● AVAILABLE RECORDS

**********

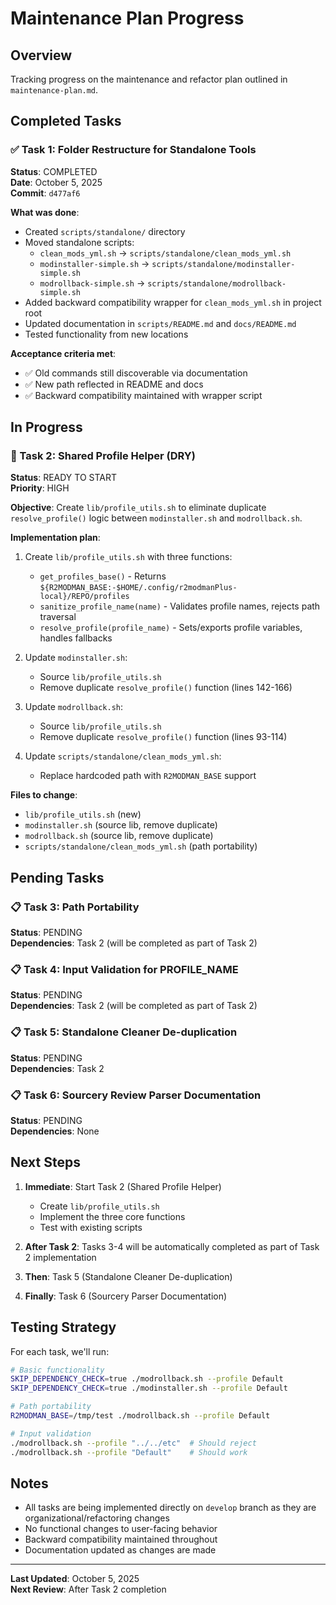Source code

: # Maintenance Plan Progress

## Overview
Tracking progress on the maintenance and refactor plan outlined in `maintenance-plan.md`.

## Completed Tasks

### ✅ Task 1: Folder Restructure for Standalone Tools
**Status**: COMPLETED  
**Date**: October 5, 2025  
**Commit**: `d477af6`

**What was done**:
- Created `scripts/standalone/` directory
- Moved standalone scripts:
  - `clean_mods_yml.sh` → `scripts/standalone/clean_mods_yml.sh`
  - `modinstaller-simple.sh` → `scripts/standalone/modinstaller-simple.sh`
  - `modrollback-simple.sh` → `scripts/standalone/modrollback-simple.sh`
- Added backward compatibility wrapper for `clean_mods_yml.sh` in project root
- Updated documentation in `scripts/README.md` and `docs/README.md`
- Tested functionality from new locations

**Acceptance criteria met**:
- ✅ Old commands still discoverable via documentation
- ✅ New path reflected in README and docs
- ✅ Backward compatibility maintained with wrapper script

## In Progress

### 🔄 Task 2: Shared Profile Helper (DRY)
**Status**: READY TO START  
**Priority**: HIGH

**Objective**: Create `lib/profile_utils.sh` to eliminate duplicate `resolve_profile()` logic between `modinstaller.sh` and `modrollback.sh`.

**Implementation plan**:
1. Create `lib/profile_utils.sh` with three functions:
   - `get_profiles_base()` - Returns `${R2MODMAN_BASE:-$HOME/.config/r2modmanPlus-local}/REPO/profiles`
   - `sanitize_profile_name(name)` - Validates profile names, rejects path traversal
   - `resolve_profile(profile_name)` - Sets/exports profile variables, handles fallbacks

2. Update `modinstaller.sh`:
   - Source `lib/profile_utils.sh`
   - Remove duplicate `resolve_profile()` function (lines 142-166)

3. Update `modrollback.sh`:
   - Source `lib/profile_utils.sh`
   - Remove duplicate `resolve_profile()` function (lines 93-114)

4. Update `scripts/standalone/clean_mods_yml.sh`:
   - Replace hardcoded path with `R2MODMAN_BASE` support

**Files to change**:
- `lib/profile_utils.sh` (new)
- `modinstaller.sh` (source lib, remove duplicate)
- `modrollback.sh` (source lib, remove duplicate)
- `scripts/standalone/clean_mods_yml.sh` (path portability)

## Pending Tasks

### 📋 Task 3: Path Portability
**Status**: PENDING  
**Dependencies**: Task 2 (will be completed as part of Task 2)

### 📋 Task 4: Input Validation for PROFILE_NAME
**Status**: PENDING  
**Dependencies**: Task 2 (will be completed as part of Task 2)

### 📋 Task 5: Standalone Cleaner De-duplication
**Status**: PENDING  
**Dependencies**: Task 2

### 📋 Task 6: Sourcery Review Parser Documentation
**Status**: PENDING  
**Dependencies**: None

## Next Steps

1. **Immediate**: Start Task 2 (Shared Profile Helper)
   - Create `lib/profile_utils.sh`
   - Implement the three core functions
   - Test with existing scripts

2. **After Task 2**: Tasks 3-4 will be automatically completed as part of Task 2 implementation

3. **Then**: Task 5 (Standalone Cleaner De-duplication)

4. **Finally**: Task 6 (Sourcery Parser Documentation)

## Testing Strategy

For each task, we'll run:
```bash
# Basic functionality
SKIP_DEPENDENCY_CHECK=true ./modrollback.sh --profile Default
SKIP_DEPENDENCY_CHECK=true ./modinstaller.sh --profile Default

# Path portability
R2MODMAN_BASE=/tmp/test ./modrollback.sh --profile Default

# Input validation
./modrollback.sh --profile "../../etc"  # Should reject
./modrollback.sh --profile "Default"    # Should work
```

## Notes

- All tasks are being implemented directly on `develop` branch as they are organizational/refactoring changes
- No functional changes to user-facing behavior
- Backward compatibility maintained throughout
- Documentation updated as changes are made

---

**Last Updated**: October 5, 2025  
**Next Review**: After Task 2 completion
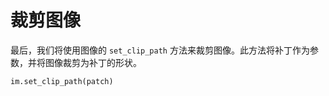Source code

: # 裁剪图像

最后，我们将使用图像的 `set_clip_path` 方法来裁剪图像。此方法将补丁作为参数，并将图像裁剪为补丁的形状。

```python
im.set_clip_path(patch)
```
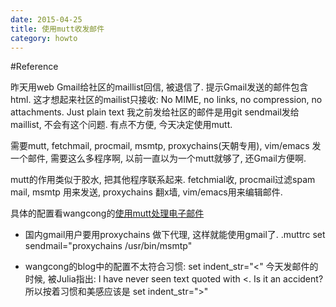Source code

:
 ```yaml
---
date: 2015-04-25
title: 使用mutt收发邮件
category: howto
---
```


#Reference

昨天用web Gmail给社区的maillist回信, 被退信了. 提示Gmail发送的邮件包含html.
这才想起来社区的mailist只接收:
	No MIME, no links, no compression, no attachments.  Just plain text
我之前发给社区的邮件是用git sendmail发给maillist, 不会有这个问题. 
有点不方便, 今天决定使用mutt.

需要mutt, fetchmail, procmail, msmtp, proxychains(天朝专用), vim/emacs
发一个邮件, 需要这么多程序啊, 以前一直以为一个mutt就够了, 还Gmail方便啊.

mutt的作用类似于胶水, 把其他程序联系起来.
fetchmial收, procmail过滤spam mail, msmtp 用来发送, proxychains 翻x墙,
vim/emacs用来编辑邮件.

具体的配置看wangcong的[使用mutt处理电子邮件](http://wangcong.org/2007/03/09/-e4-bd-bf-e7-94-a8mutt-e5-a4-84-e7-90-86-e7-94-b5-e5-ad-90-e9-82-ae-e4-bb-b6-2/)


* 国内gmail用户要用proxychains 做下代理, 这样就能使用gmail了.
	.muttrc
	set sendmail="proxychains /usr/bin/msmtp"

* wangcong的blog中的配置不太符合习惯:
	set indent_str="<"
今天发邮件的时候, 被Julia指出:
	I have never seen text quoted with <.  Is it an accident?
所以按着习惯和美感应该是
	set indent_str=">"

**********

A word-for-word copy of the lines above from the one with "- Implement the three core functions" through the one with "3. **Then**: Task", inclusive, is the only output wanted.

   - Implement the three core functions
   - Test with existing scripts

2. **After Task 2**: Tasks 3-4 will be automatically completed as part of Task 2 implementation

3. **Then**: Task 5 (Standalone Cleaner De-duplication)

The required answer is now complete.